→ **Given entries**:
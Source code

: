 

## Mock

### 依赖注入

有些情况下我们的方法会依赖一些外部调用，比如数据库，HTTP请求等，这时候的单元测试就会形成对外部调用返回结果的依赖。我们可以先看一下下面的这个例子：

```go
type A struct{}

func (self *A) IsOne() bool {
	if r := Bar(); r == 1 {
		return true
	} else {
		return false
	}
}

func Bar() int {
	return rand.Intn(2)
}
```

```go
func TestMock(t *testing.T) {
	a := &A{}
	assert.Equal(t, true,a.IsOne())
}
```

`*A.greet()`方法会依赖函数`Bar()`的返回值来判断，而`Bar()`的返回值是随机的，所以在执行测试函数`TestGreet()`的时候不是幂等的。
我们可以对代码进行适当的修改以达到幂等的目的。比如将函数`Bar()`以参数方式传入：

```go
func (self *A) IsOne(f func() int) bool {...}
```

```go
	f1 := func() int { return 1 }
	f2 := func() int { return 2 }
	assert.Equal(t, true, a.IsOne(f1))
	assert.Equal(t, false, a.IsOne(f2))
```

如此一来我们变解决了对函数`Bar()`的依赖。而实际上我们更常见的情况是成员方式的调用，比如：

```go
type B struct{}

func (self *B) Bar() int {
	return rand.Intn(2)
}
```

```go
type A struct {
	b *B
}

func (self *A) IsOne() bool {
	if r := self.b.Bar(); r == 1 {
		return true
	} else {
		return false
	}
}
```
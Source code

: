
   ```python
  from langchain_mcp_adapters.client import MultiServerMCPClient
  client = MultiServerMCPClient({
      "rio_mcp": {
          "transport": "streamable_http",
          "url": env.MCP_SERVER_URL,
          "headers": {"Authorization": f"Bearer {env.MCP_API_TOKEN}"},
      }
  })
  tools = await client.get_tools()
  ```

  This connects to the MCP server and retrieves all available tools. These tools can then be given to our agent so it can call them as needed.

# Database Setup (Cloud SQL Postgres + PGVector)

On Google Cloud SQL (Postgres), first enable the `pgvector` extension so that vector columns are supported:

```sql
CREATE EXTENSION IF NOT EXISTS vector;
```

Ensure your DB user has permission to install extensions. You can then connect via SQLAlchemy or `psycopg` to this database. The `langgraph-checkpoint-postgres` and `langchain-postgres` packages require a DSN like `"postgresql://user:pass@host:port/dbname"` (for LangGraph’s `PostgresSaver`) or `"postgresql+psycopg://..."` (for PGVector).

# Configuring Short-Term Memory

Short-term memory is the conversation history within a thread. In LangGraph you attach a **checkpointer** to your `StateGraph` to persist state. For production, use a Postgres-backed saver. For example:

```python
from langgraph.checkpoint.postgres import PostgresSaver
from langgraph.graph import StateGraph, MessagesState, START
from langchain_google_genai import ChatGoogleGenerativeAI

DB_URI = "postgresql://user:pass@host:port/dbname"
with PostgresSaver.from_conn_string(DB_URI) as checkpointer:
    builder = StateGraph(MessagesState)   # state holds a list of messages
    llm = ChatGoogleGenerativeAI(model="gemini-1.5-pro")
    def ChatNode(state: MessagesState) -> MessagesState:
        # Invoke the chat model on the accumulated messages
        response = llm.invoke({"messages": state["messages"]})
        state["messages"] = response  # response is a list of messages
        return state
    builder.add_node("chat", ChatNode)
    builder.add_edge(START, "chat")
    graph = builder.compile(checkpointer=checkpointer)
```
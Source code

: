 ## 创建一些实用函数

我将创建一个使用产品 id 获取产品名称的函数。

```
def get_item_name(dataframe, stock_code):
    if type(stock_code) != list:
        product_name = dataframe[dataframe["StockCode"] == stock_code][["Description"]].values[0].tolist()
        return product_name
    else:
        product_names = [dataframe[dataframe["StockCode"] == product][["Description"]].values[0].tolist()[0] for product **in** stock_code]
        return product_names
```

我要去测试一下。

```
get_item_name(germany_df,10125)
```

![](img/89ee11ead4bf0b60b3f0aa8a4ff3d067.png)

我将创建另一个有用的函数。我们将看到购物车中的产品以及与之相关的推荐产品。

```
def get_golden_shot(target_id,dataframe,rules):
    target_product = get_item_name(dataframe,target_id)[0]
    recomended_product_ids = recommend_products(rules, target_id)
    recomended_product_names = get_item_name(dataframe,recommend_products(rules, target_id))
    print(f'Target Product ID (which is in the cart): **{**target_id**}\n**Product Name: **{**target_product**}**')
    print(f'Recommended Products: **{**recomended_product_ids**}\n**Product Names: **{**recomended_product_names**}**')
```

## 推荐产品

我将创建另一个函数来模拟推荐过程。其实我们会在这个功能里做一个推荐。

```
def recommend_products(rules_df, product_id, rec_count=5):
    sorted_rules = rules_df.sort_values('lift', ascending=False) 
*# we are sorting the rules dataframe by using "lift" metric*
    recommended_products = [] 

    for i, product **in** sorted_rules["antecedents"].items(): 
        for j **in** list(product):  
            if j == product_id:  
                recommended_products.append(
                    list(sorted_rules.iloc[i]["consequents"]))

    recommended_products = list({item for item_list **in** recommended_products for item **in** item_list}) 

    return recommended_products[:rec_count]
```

→ **Problem to work on**: How many lines of the listing include the string "StockCode"? Respond with the number only.

→ **Exercise output**: 2